--- Task ---
For each line in the data that includes "Division", make a copy.

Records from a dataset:
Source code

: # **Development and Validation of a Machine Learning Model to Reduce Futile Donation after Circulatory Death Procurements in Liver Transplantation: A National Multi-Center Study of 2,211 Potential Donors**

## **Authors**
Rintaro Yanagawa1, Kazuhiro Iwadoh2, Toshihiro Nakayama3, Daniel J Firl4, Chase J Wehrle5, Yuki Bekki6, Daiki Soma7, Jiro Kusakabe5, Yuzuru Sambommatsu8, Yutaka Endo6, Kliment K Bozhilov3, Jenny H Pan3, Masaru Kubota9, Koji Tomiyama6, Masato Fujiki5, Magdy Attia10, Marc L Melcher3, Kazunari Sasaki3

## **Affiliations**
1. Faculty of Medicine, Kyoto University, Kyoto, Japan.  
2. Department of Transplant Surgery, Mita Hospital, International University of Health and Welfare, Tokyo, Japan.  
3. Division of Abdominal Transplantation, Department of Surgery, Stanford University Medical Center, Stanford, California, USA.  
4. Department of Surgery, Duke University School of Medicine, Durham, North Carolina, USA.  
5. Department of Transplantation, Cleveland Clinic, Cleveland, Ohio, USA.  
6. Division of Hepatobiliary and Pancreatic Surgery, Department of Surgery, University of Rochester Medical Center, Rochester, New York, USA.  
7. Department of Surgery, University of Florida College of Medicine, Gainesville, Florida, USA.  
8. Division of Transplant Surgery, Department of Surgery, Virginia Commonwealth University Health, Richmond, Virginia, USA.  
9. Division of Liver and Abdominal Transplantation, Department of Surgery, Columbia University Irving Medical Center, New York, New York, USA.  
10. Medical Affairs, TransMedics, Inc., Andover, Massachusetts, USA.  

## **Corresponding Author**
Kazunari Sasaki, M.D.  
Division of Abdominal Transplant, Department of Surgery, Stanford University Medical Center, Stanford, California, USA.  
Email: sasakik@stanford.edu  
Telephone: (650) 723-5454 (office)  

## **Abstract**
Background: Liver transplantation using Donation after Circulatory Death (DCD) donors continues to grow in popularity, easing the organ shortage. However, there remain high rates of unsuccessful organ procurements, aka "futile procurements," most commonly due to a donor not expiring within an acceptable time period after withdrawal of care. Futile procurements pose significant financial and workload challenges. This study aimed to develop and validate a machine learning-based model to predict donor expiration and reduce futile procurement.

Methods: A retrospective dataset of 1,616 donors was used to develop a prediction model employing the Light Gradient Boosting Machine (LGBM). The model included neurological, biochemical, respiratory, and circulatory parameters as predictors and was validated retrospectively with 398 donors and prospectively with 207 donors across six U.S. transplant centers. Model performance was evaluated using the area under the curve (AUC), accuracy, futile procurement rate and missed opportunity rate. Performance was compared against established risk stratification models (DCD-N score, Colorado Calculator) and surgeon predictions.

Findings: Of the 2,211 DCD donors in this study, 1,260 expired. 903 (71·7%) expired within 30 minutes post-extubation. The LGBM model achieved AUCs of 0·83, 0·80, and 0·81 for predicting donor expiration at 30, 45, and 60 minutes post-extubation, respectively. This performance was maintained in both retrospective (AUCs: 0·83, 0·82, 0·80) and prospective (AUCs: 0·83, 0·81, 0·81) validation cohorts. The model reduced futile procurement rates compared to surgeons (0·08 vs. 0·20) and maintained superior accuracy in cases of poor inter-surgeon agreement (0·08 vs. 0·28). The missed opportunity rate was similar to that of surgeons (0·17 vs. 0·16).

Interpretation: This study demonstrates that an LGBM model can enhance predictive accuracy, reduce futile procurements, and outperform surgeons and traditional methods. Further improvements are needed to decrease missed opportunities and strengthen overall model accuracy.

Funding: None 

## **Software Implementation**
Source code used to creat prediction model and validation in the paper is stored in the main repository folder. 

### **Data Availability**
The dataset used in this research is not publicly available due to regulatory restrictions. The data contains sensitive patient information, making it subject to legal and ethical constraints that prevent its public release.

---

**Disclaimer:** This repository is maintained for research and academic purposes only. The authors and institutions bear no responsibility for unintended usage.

--- Written reply ---
3. Division of Abdominal Transplantation, Department of Surgery, Stanford University Medical Center, Stanford, California, USA.  
6. Division of Hepatobiliary and Pancreatic Surgery, Department of Surgery, University of Rochester Medical Center, Rochester, New York, USA.  
8. Division of Transplant Surgery, Department of Surgery, Virginia Commonwealth University Health, Richmond, Virginia, USA.  
9. Division of Liver and Abdominal Transplantation, Department of Surgery, Columbia University Irving Medical Center, New York, New York, USA.  
Division of Abdominal Transplant, Department of Surgery, Stanford University Medical Center, Stanford, California, USA.  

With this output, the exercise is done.